Your answer must hold only the lines below from the line containing "(require '[clojure.string :as str])" through the line containing "to class java.lang.CharSequence", each reproduced exactly.
Top of Input
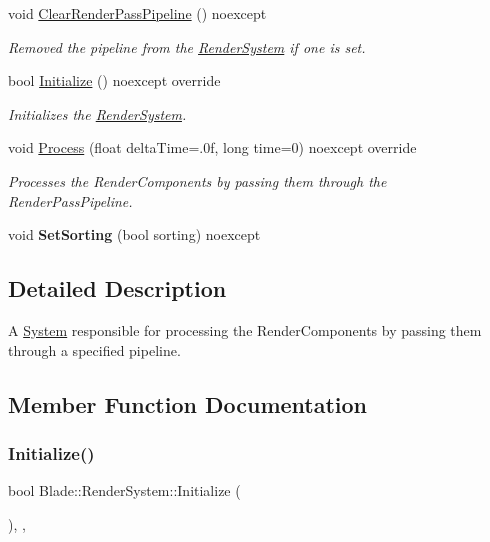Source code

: \begin{DoxyCompactItemize}
void \hyperlink{class_blade_1_1_render_system_a8f09fc8598972eacddd158fc14fc3cde}{Clear\+Render\+Pass\+Pipeline} () noexcept
\begin{DoxyCompactList}\small\item\em Removed the pipeline from the \hyperlink{class_blade_1_1_render_system}{Render\+System} if one is set. \end{DoxyCompactList}\item 
bool \hyperlink{class_blade_1_1_render_system_a476d3d55dcc9f65e8a88096aace6dcfc}{Initialize} () noexcept override
\begin{DoxyCompactList}\small\item\em Initializes the \hyperlink{class_blade_1_1_render_system}{Render\+System}. \end{DoxyCompactList}\item 
void \hyperlink{class_blade_1_1_render_system_a8edd0d0c9d5d54c395a03f98f6b16fb9}{Process} (float delta\+Time=.\+0f, long time=0) noexcept override
\begin{DoxyCompactList}\small\item\em Processes the Render\+Components by passing them through the Render\+Pass\+Pipeline. \end{DoxyCompactList}\item 
\mbox{\label{class_blade_1_1_render_system_a6bbc18b56812347c4960336f5d15effa}} 
void {\bfseries Set\+Sorting} (bool sorting) noexcept
\end{DoxyCompactItemize}


\subsection{Detailed Description}
A \hyperlink{class_blade_1_1_system}{System} responsible for processing the Render\+Components by passing them through a specified pipeline. 

\subsection{Member Function Documentation}
\mbox{\label{class_blade_1_1_render_system_a476d3d55dcc9f65e8a88096aace6dcfc}} 
\subsubsection{\texorpdfstring{Initialize()}{Initialize()}}
{\footnotesize\ttfamily bool Blade\+::\+Render\+System\+::\+Initialize (\begin{DoxyParamCaption}{ }\end{DoxyParamCaption})\hspace{0.3cm}{\ttfamily [override]}, {\ttfamily [virtual]}, {\ttfamily [noexcept]}}




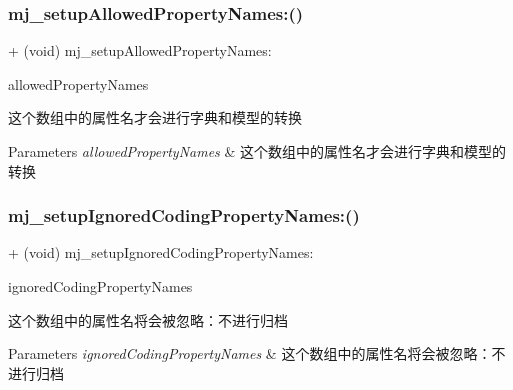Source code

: \subsubsection{\texorpdfstring{mj\+\_\+setup\+Allowed\+Property\+Names\+:()}{mj\_setupAllowedPropertyNames:()}\hspace{0.1cm}{\footnotesize\ttfamily [3/3]}}
{\footnotesize\ttfamily + (void) mj\+\_\+setup\+Allowed\+Property\+Names\+: \begin{DoxyParamCaption}\item[{(M\+J\+Allowed\+Property\+Names)}]{allowed\+Property\+Names }\end{DoxyParamCaption}}

这个数组中的属性名才会进行字典和模型的转换


\begin{DoxyParams}{Parameters}
{\em allowed\+Property\+Names} & 这个数组中的属性名才会进行字典和模型的转换 \\
\hline
\end{DoxyParams}
\mbox{\label{category_n_s_object_07_m_j_class_08_ad89c658e8ab42bcba921a1c6e921c1cd}} 
\subsubsection{\texorpdfstring{mj\+\_\+setup\+Ignored\+Coding\+Property\+Names\+:()}{mj\_setupIgnoredCodingPropertyNames:()}\hspace{0.1cm}{\footnotesize\ttfamily [1/3]}}
{\footnotesize\ttfamily + (void) mj\+\_\+setup\+Ignored\+Coding\+Property\+Names\+: \begin{DoxyParamCaption}\item[{(M\+J\+Ignored\+Coding\+Property\+Names)}]{ignored\+Coding\+Property\+Names }\end{DoxyParamCaption}}

这个数组中的属性名将会被忽略：不进行归档


\begin{DoxyParams}{Parameters}
{\em ignored\+Coding\+Property\+Names} & 这个数组中的属性名将会被忽略：不进行归档 \\
\hline
\end{DoxyParams}
\mbox{\label{category_n_s_object_07_m_j_class_08_ad89c658e8ab42bcba921a1c6e921c1cd}} 
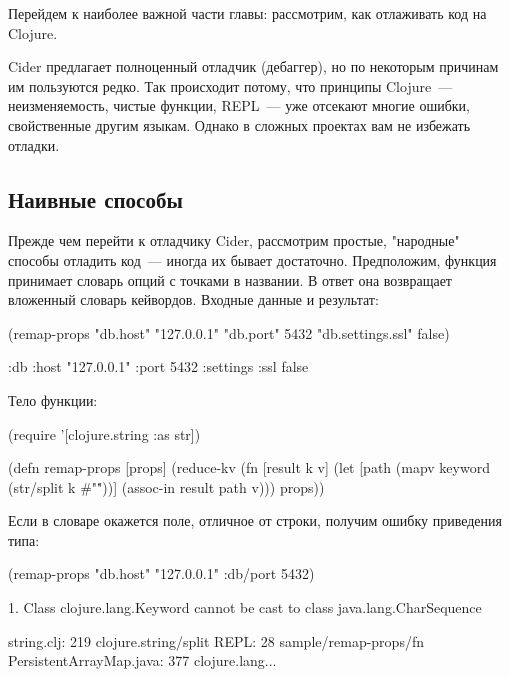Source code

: \label{section-debug}

Перейдем к наиболее важной части главы: рассмотрим, как отлаживать код на Clojure.

Cider предлагает полноценный отладчик (дебаггер), но по некоторым причинам им пользуются редко. Так происходит потому, что принципы Clojure~--- неизменяемость, чистые функции, REPL~--- уже отсекают многие ошибки, свойственные другим языкам. Однако в сложных проектах вам не избежать отладки.

\subsection{Наивные способы}

Прежде чем перейти к отладчику Cider, рассмотрим простые, "народные" способы отладить код~--- иногда их бывает достаточно. Предположим, функция принимает словарь опций с точками в названии. В ответ она возвращает вложенный словарь кейвордов. Входные данные и результат:

\begin{english}
  \begin{clojure}
(remap-props {"db.host" "127.0.0.1"
              "db.port" 5432
              "db.settings.ssl" false})

{:db
 {:host "127.0.0.1"
  :port 5432
  :settings {:ssl false}}}
  \end{clojure}
\end{english}

Тело функции:

\begin{english}
  \begin{clojure}
(require '[clojure.string :as str])

(defn remap-props [props]
  (reduce-kv
   (fn [result k v]
     (let [path
           (mapv keyword (str/split k #"\."))]
       (assoc-in result path v)))
   {}
   props))
  \end{clojure}
\end{english}

Если в словаре окажется поле, отличное от строки, получим ошибку приведения типа:

\begin{english}
  \begin{text}
(remap-props {"db.host" "127.0.0.1" :db/port 5432})

1. Class clojure.lang.Keyword cannot be cast
   to class java.lang.CharSequence

                string.clj:  219  clojure.string/split
                      REPL:   28  sample/remap-props/fn
   PersistentArrayMap.java:  377  clojure.lang...
  \end{text}
\end{english}

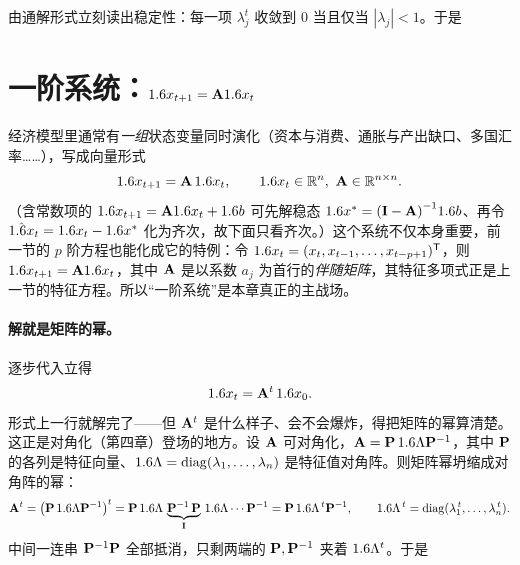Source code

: 由通解形式立刻读出稳定性：每一项 $\lambda_j^t$ 收敛到 $0$ 当且仅当 $|\lambda_j|<1$。于是




\section{一阶系统：$\vc x_{t+1}=\mat A\vc x_t$}
\label{sec:difference-4}

经济模型里通常有\emph{一组}状态变量同时演化（资本与消费、通胀与产出缺口、多国汇率……），写成向量形式
\[
    \vc x_{t+1}=\mat A\,\vc x_t,\qquad \vc x_t\in\RR^n,\ \mat A\in\RR^{n\times n}.
\]
（含常数项的 $\vc x_{t+1}=\mat A\vc x_t+\vc b$ 可先解稳态 $\vc x^\ast=\inv{(\mat I-\mat A)}\vc b$、再令 $\hat{\vc x}_t=\vc x_t-\vc x^\ast$ 化为齐次，故下面只看齐次。）这个系统不仅本身重要，前一节的 $p$ 阶方程也能化成它的特例：令 $\vc x_t=(x_t,x_{t-1},\dots,x_{t-p+1})\T$，则 $\vc x_{t+1}=\mat A\vc x_t$，其中 $\mat A$ 是以系数 $a_j$ 为首行的\emph{伴随矩阵}，其特征多项式正是上一节的特征方程。所以``一阶系统''是本章真正的主战场。

\paragraph{解就是矩阵的幂。}逐步代入立得
\[
    \vc x_t=\mat A^t\,\vc x_0 .
\]
形式上一行就解完了——但 $\mat A^t$ 是什么样子、会不会爆炸，得把矩阵的幂算清楚。这正是对角化（第四章）登场的地方。设 $\mat A$ 可对角化，$\mat A=\mat P\,\vc\Lambda\inv{\mat P}$，其中 $\mat P$ 的各列是特征向量、$\vc\Lambda=\diag(\lambda_1,\dots,\lambda_n)$ 是特征值对角阵。则矩阵幂坍缩成对角阵的幂：
\[
    \mat A^t=\pr{\mat P\,\vc\Lambda\inv{\mat P}}^t
    =\mat P\,\vc\Lambda\,\underbrace{\inv{\mat P}\,\mat P}_{\mat I}\,\vc\Lambda\cdots\inv{\mat P}
    =\mat P\,\vc\Lambda^{\,t}\inv{\mat P},
    \qquad
    \vc\Lambda^{\,t}=\diag(\lambda_1^{\,t},\dots,\lambda_n^{\,t}).
\]
中间一连串 $\inv{\mat P}\mat P$ 全部抵消，只剩两端的 $\mat P,\inv{\mat P}$ 夹着 $\vc\Lambda^t$。于是

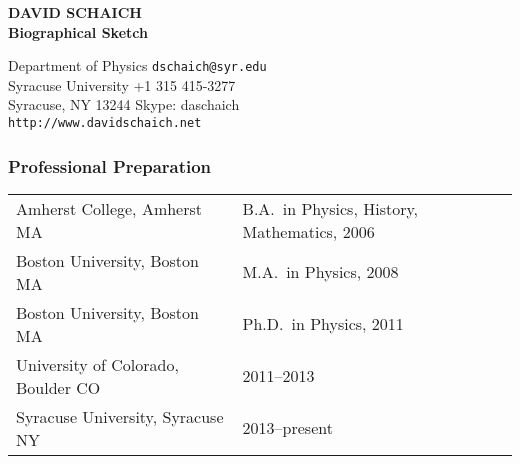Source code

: \documentclass[12 pt]{article}
\begin{document}
\setlength{\abovedisplayskip}{6 pt}
\setlength{\belowdisplayskip}{6 pt}
\vspace{-24 pt}
\begin{center} {\large{\bf DAVID SCHAICH}} \\ {\bf Biographical Sketch}\end{center} %
\vspace{12 pt}



\noindent
Department of Physics \hfill \texttt{dschaich@syr.edu} \\
Syracuse University   \hfill +1 315 415-3277           \\
Syracuse, NY 13244    \hfill Skype: daschaich          \\
\texttt{http://www.davidschaich.net}

\subsubsection*{Professional Preparation} %
\begin{tabular}[t]{ll}
  Amherst College, Amherst MA               & B.A.~in Physics, History, Mathematics, 2006 \\
  Boston University, Boston MA              & M.A.~in Physics, 2008                       \\
  Boston University, Boston MA              & Ph.D.~in Physics, 2011                      \\
  University of Colorado, Boulder CO \qquad & 2011--2013                                  \\
  Syracuse University, Syracuse NY          & 2013--present                               \\
\end{tabular}
\end{document}
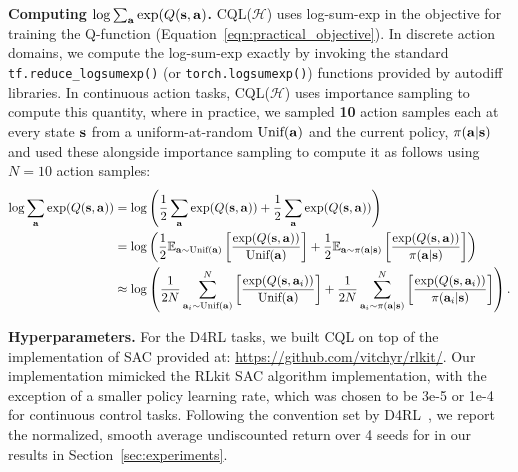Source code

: \textbf{Computing $\log \sum_{\ba} \exp(Q(\bs, \ba)$.} CQL($\mathcal{H}$) uses log-sum-exp in the objective for training the Q-function (Equation~\ref{eqn:practical_objective}). In discrete action domains, we compute the log-sum-exp exactly by invoking the standard \texttt{tf.reduce\_logsumexp()} (or \texttt{torch.logsumexp()}) functions provided by autodiff libraries. In continuous action tasks, CQL($\mathcal{H}$) uses importance sampling to compute this quantity, where in practice, we sampled \textbf{10} action samples each at every state $\bs$ from a uniform-at-random $\text{Unif}(\ba)$ and the current policy, $\policy(\ba|\bs)$ and used these alongside importance sampling to compute it as follows using $N = 10$ action samples:
\begin{align*}
    \log \sum_{\ba}\exp (Q(\bs, \ba)) &= \log \left( \frac{1}{2}\sum_{\ba} \exp (Q(\bs, \ba)) + \frac{1}{2} \sum_{\ba} \exp (Q(\bs, \ba)) \right) \\
    &= \log \left( \frac{1}{2} \E_{\ba \sim \text{Unif}(\ba)}\left[ \frac{\exp (Q(\bs, \ba))}{\text{Unif}(\ba)}\right] + \frac{1}{2} \E_{\ba \sim \policy(\ba|\bs)}\left[ \frac{\exp (Q(\bs, \ba))}{\policy(\ba|\bs)}\right] \right) \\
    &\approx \log \left( \frac{1}{2N} \sum_{\ba_i \sim \text{Unif}(\ba)}^N \left[ \frac{\exp (Q(\bs, \ba_i))}{\text{Unif}(\ba)}\right] + \frac{1}{2N} \sum_{\ba_i \sim \policy(\ba|\bs)}^N \left[ \frac{\exp (Q(\bs, \ba_i))}{\policy(\ba_i|\bs)}\right] \right).
\end{align*}

\textbf{Hyperparameters.} For the D4RL tasks, we built CQL on top of the implementation of SAC provided at: \url{https://github.com/vitchyr/rlkit/}. Our implementation mimicked the RLkit SAC algorithm implementation, with the exception of a smaller policy learning rate, which was chosen to be 3e-5 or 1e-4 for continuous control tasks. Following the convention set by D4RL~\citep{d4rl}, we report the normalized, smooth average undiscounted return over 4 seeds for in our results in Section~\ref{sec:experiments}.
Bottom of Input
Your response:
(require '[clojure.string :as str])

(defn remap-props [props]
  (reduce-kv
   (fn [result k v]
     (let [path
           (mapv keyword (str/split k #"\."))]
       (assoc-in result path v)))
   {}
   props))
  \end{clojure}
\end{english}

Если в словаре окажется поле, отличное от строки, получим ошибку приведения типа:

\begin{english}
  \begin{text}
(remap-props {"db.host" "127.0.0.1" :db/port 5432})

1. Class clojure.lang.Keyword cannot be cast
   to class java.lang.CharSequence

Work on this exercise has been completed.